Tricks with Elasticsearch Completions Suggesters

Stable diffusion on search suggestions

TL;DR

Elasticsearch text analyzers can supercharge search suggesters.

Table of Contents

Introduction

So, you are a search engineer that happily uses Elasticsearch Completion Suggester feature: lightning speed prefix suggestions works just like a charm1.

But one day the product manager comes to you with a requirement: could we also suggest if users start typing a word from the middle of the suggested string?. Of course, the deadline is yesterday, as always. On top he adds that he doesn’t care whether that makes sense from search engineers perspective, it must be done2. You try to argue that it will take forever to change upstream indexing pipeline because it is owned by another department of your company. PM doesn’t blink.

Requirements

Your app suggests artist names. The problematic artist currently rocking in the charts and attracting a lot of attention is Britney Spears & Elton John. The PM specifies that it is needed that artists name and surname should be the source of suggestions. This means and that all b, s, e, j should suggest that artist.

The actual song

.

Implementation

Generating multiple strings upstream is not an option due to the time constraints (because in a week the song will not be in the charts anymore). Also, the team discards generation of multiple strings using an ingest processor because nobody in our team likes to work with them. In the anemic Elasticsearch documentation there is a hint that using text analyzers (stopwords are mentioned) it is possible to achieve different entry points for suggestions which sounds like the trick that might work for our case. You decide to go to the rabbit hole of the analyzers.

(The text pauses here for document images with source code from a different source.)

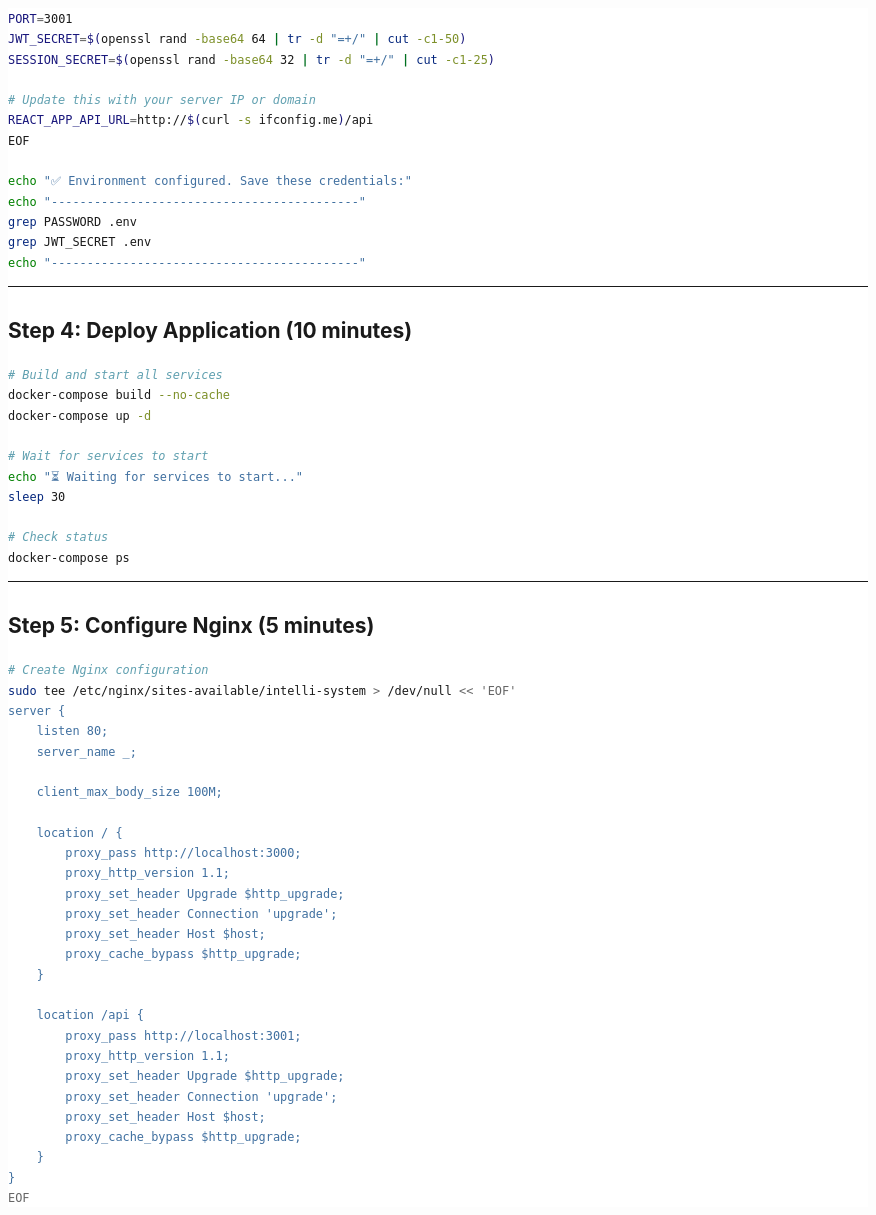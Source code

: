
 ```bash
PORT=3001
JWT_SECRET=$(openssl rand -base64 64 | tr -d "=+/" | cut -c1-50)
SESSION_SECRET=$(openssl rand -base64 32 | tr -d "=+/" | cut -c1-25)

# Update this with your server IP or domain
REACT_APP_API_URL=http://$(curl -s ifconfig.me)/api
EOF

echo "✅ Environment configured. Save these credentials:"
echo "-------------------------------------------"
grep PASSWORD .env
grep JWT_SECRET .env
echo "-------------------------------------------"
```

---

## Step 4: Deploy Application (10 minutes)

```bash
# Build and start all services
docker-compose build --no-cache
docker-compose up -d

# Wait for services to start
echo "⏳ Waiting for services to start..."
sleep 30

# Check status
docker-compose ps
```

---

## Step 5: Configure Nginx (5 minutes)

```bash
# Create Nginx configuration
sudo tee /etc/nginx/sites-available/intelli-system > /dev/null << 'EOF'
server {
    listen 80;
    server_name _;
    
    client_max_body_size 100M;
    
    location / {
        proxy_pass http://localhost:3000;
        proxy_http_version 1.1;
        proxy_set_header Upgrade $http_upgrade;
        proxy_set_header Connection 'upgrade';
        proxy_set_header Host $host;
        proxy_cache_bypass $http_upgrade;
    }
    
    location /api {
        proxy_pass http://localhost:3001;
        proxy_http_version 1.1;
        proxy_set_header Upgrade $http_upgrade;
        proxy_set_header Connection 'upgrade';
        proxy_set_header Host $host;
        proxy_cache_bypass $http_upgrade;
    }
}
EOF
```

After the technical refinement meeting the notes on implementation of use cases look like:

  • b -> the classic use case which already works;
  • s -> from the second word; trick is to use a different analyser at the search time;
  • e -> from the second entity;
  • j -> the last word.

Cool, it’s time to open the Kibana dev tools and hack. All examples are worked out and tested with version 8.4.1.

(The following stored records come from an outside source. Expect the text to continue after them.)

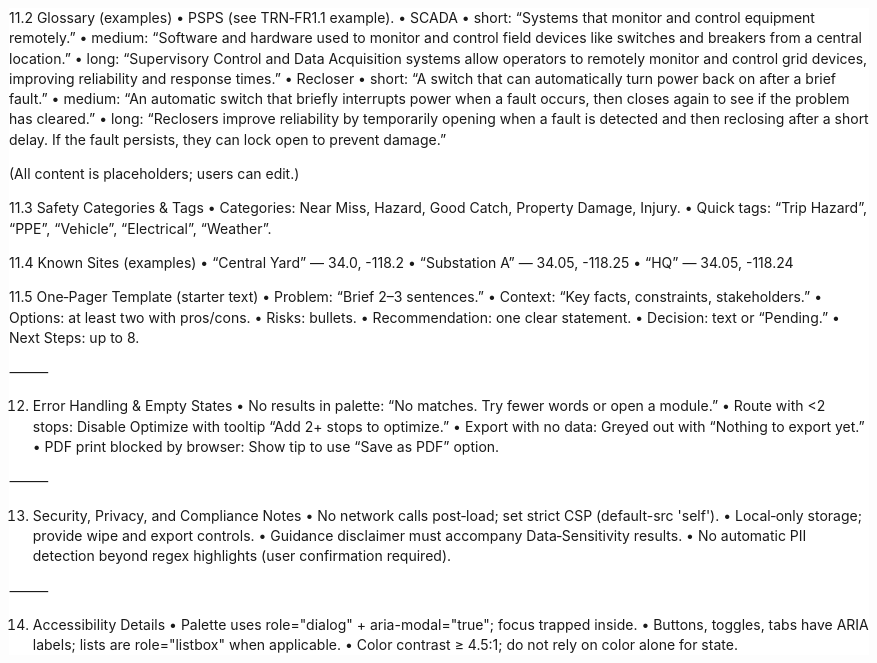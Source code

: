 11.2 Glossary (examples)
	•	PSPS (see TRN‑FR1.1 example).
	•	SCADA
	•	short: “Systems that monitor and control equipment remotely.”
	•	medium: “Software and hardware used to monitor and control field devices like switches and breakers from a central location.”
	•	long: “Supervisory Control and Data Acquisition systems allow operators to remotely monitor and control grid devices, improving reliability and response times.”
	•	Recloser
	•	short: “A switch that can automatically turn power back on after a brief fault.”
	•	medium: “An automatic switch that briefly interrupts power when a fault occurs, then closes again to see if the problem has cleared.”
	•	long: “Reclosers improve reliability by temporarily opening when a fault is detected and then reclosing after a short delay. If the fault persists, they can lock open to prevent damage.”

(All content is placeholders; users can edit.)

11.3 Safety Categories & Tags
	•	Categories: Near Miss, Hazard, Good Catch, Property Damage, Injury.
	•	Quick tags: “Trip Hazard”, “PPE”, “Vehicle”, “Electrical”, “Weather”.

11.4 Known Sites (examples)
	•	“Central Yard” — 34.0, -118.2
	•	“Substation A” — 34.05, -118.25
	•	“HQ” — 34.05, -118.24

11.5 One‑Pager Template (starter text)
	•	Problem: “Brief 2–3 sentences.”
	•	Context: “Key facts, constraints, stakeholders.”
	•	Options: at least two with pros/cons.
	•	Risks: bullets.
	•	Recommendation: one clear statement.
	•	Decision: text or “Pending.”
	•	Next Steps: up to 8.

⸻

12) Error Handling & Empty States
	•	No results in palette: “No matches. Try fewer words or open a module.”
	•	Route with <2 stops: Disable Optimize with tooltip “Add 2+ stops to optimize.”
	•	Export with no data: Greyed out with “Nothing to export yet.”
	•	PDF print blocked by browser: Show tip to use “Save as PDF” option.

⸻

13) Security, Privacy, and Compliance Notes
	•	No network calls post‑load; set strict CSP (default-src 'self').
	•	Local‑only storage; provide wipe and export controls.
	•	Guidance disclaimer must accompany Data‑Sensitivity results.
	•	No automatic PII detection beyond regex highlights (user confirmation required).

⸻

14) Accessibility Details
	•	Palette uses role="dialog" + aria-modal="true"; focus trapped inside.
	•	Buttons, toggles, tabs have ARIA labels; lists are role="listbox" when applicable.
	•	Color contrast ≥ 4.5:1; do not rely on color alone for state.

Baseline suggestions setup

Nothing fancy here, copy-paste from the documentation verbatim, for the sake of completeness.

DELETE music
PUT music
{
  "mappings": {
    "properties": {
      "suggest": {
        "type": "completion"
      }
    }
  }
}

PUT music/_doc/1?refresh
{
  "suggest" : {
    "input": "Britney Spears & Elton John"
  }
}

POST music/_search?filter_path=suggest
{
  "suggest": {
    "artist": {
      "prefix": "b",
      "completion": {
        "field": "suggest"
      }
    }
  }
}

And it returns:

{
  "suggest": {
    "artist": [
      {
        "text": "b",
        "offset": 0,
        "length": 1,
        "options": [
          {
            "text": "Britney Spears & Elton John",
            "_index": "music",
            "_id": "1",
            "_score": 1,
            "_source": {
              "suggest": {
                "input": "Britney Spears & Elton John"
              }
            }
          }
        ]
      }
    ]
  }
}

Suggest from the second word

The idea here is to have a subfield for suggestions that uses different analyzers for indexing and searching. For indexing we want an analyzer that drops the first token. For search time analyzer we want to use a standard analyzers because we should not drop first token from the search string. Do not forget to set preserve_position_increments as false for the new field.

DELETE music
PUT music
{
  "settings": {
    "analysis": {
      "filter": {
        "remove_first_word": {
          "type": "predicate_token_filter",
          "script": {
            "source": "token.position != 0"
          }
        }
      },
      "analyzer": {
        "drop_first_word": {
          "tokenizer": "standard",
          "filter": [
            "remove_first_word",
            "lowercase"
          ]
        }
      }
    }
  }, 
  "mappings": {
    "properties": {
      "suggest": {
        "type": "completion",
        "fields": {
          "from_second_word": {
            "type": "completion",
            "analyzer": "drop_first_word",
            "search_analyzer": "standard",
            "preserve_position_increments": false
          }
        }
      }
    }
  }
}

PUT music/_doc/1?refresh
{
  "suggest" : {
    "input": "Britney Spears & Elton John"
  }
}

POST music/_search?filter_path=suggest
{
  "suggest": {
    "artist": {
      "prefix": "s",
      "completion": {
        "field": "suggest.from_second_word"
      }
    }
  }
}

It returns:

{
  "suggest": {
    "artist": [
      {
        "text": "s",
        "offset": 0,
        "length": 1,
        "options": [
          {
            "text": "Britney Spears & Elton John",
            "_index": "music",
            "_id": "1",
            "_score": 1,
            "_source": {
              "suggest": {
                "input": "Britney Spears & Elton John"
              }
            }
          }
        ]
      }
    ]
  }
}

Great start!

What about starting from the 3rd and 4th word? Could we just create a new subfield and change the script for the predicate_token_filter from token.position != 0 to token.position != 0 && token.position != 1 and so on? IMO, could work but there should be a “better” way.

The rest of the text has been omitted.